Plain-text document sources
------------

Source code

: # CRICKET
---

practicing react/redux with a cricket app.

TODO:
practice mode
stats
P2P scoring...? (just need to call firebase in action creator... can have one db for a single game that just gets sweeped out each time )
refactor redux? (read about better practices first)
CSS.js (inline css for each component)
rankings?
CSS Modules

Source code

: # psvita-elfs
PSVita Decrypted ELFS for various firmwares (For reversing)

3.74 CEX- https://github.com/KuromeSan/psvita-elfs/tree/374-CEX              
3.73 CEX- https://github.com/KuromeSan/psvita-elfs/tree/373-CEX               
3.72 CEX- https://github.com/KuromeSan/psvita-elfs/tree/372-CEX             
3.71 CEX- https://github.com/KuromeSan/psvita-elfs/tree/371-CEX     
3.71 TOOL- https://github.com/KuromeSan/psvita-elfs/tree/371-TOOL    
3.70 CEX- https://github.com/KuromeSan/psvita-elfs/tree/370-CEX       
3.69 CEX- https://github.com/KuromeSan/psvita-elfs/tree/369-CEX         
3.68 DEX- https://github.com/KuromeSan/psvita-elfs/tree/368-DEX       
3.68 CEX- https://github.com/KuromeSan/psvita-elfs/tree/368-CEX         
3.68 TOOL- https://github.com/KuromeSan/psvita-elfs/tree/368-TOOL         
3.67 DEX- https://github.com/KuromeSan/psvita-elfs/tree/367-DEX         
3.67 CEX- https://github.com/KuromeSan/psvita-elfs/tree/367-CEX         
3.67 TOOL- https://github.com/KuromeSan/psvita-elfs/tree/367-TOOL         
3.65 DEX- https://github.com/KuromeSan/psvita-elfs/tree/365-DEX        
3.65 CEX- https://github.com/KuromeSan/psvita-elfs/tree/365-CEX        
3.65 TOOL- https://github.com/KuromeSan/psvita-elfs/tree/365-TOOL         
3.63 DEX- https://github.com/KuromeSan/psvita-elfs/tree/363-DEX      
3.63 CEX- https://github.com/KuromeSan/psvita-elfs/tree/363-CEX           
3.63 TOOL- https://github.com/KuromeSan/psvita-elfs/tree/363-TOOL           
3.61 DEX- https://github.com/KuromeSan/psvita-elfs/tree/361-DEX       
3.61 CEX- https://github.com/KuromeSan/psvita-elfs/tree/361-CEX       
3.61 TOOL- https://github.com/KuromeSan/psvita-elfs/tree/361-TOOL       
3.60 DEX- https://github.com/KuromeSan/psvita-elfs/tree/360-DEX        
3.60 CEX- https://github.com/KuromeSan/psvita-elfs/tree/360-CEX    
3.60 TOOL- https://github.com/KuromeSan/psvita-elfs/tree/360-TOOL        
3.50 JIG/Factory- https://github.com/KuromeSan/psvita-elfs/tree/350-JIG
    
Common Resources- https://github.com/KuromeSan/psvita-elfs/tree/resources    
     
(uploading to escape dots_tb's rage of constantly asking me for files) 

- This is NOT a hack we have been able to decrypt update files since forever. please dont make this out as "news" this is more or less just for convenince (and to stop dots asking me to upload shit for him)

------------

--- DIRECTIONS FOR THIS TASK ---
Restate the records above word for word.

--- WRITTEN REPLY ---
Source code

: # CRICKET
---

practicing react/redux with a cricket app.

TODO:
practice mode
stats
P2P scoring...? (just need to call firebase in action creator... can have one db for a single game that just gets sweeped out each time )
refactor redux? (read about better practices first)
CSS.js (inline css for each component)
rankings?
CSS Modules

Source code

: # psvita-elfs
PSVita Decrypted ELFS for various firmwares (For reversing)

3.74 CEX- https://github.com/KuromeSan/psvita-elfs/tree/374-CEX              
3.73 CEX- https://github.com/KuromeSan/psvita-elfs/tree/373-CEX               
3.72 CEX- https://github.com/KuromeSan/psvita-elfs/tree/372-CEX             
3.71 CEX- https://github.com/KuromeSan/psvita-elfs/tree/371-CEX     
3.71 TOOL- https://github.com/KuromeSan/psvita-elfs/tree/371-TOOL    
3.70 CEX- https://github.com/KuromeSan/psvita-elfs/tree/370-CEX       
3.69 CEX- https://github.com/KuromeSan/psvita-elfs/tree/369-CEX         
3.68 DEX- https://github.com/KuromeSan/psvita-elfs/tree/368-DEX       
3.68 CEX- https://github.com/KuromeSan/psvita-elfs/tree/368-CEX         
3.68 TOOL- https://github.com/KuromeSan/psvita-elfs/tree/368-TOOL         
3.67 DEX- https://github.com/KuromeSan/psvita-elfs/tree/367-DEX         
3.67 CEX- https://github.com/KuromeSan/psvita-elfs/tree/367-CEX         
3.67 TOOL- https://github.com/KuromeSan/psvita-elfs/tree/367-TOOL         
3.65 DEX- https://github.com/KuromeSan/psvita-elfs/tree/365-DEX        
3.65 CEX- https://github.com/KuromeSan/psvita-elfs/tree/365-CEX        
3.65 TOOL- https://github.com/KuromeSan/psvita-elfs/tree/365-TOOL         
3.63 DEX- https://github.com/KuromeSan/psvita-elfs/tree/363-DEX      
3.63 CEX- https://github.com/KuromeSan/psvita-elfs/tree/363-CEX           
3.63 TOOL- https://github.com/KuromeSan/psvita-elfs/tree/363-TOOL           
3.61 DEX- https://github.com/KuromeSan/psvita-elfs/tree/361-DEX       
3.61 CEX- https://github.com/KuromeSan/psvita-elfs/tree/361-CEX       
3.61 TOOL- https://github.com/KuromeSan/psvita-elfs/tree/361-TOOL       
3.60 DEX- https://github.com/KuromeSan/psvita-elfs/tree/360-DEX        
3.60 CEX- https://github.com/KuromeSan/psvita-elfs/tree/360-CEX    
3.60 TOOL- https://github.com/KuromeSan/psvita-elfs/tree/360-TOOL        
3.50 JIG/Factory- https://github.com/KuromeSan/psvita-elfs/tree/350-JIG
    
Common Resources- https://github.com/KuromeSan/psvita-elfs/tree/resources    
     
(uploading to escape dots_tb's rage of constantly asking me for files) 

- This is NOT a hack we have been able to decrypt update files since forever. please dont make this out as "news" this is more or less just for convenince (and to stop dots asking me to upload shit for him)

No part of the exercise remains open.